O machismo estrutural e o analfabetismo emocional masculino
O machismo ensina ao homem que para ser "validado", ele precisa ser o provedor inabalável, o protetor que não hesita e a figura de controle. Nesse processo de socialização, restam pouquíssimas emoções "permitidas" para o universo masculino. Geralmente, a raiva e a agressividade são aceitas, enquanto a tristeza, o medo, a dúvida e a exaustão são sumariamente reprimidas.
Isso gera o que chamamos de analfabetismo emocional: a incapacidade de reconhecer, nomear e expressar o que se sente. Quando um homem não aprende a identif**ar quando está com medo ou triste, essas emoções não desaparecem. Elas se acumulam e costumam se manifestar de duas formas:
Comportamentos reativos: Irritabilidade constante, explosões de raiva, comportamentos de risco ou vícios (álcool, trabalho excessivo, jogos).
Somatização: Quando a mente recusa o sentimento, o corpo assume o impacto.

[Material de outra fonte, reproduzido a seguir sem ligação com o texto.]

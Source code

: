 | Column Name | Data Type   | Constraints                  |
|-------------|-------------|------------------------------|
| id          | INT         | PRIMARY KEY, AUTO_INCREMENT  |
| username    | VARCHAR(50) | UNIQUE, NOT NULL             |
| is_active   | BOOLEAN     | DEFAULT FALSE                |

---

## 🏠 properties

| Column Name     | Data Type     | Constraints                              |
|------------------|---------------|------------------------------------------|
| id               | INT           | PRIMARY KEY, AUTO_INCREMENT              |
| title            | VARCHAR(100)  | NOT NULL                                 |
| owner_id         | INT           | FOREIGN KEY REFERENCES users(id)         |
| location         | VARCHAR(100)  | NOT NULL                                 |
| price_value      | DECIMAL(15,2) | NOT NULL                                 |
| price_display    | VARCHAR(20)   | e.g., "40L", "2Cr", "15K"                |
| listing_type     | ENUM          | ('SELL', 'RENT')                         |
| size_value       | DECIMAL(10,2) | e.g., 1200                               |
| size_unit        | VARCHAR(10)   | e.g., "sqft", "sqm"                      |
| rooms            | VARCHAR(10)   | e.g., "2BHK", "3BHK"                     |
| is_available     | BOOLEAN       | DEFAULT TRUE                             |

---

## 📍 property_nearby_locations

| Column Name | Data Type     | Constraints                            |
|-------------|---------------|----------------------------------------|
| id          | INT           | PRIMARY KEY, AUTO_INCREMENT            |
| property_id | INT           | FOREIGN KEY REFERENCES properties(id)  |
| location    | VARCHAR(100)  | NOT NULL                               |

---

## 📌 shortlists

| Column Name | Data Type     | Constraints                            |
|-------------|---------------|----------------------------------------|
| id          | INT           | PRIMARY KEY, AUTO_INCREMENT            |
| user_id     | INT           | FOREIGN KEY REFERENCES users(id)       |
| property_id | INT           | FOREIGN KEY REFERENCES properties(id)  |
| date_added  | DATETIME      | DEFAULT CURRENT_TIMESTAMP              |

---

O corpo guarda o que a boca cala: a visão da Psicologia Corporal Biodinâmica
Na Psicologia Corporal Biodinâmica, desenvolvida por Gerda Boyesen, entendemos que mente e corpo são aspectos indissociáveis da mesma realidade. Cada emoção reprimida gera uma resposta neurofisiológica: os músculos se contraem, a respiração f**a curta e o sistema nervoso entra em estado de alerta ou de defesa.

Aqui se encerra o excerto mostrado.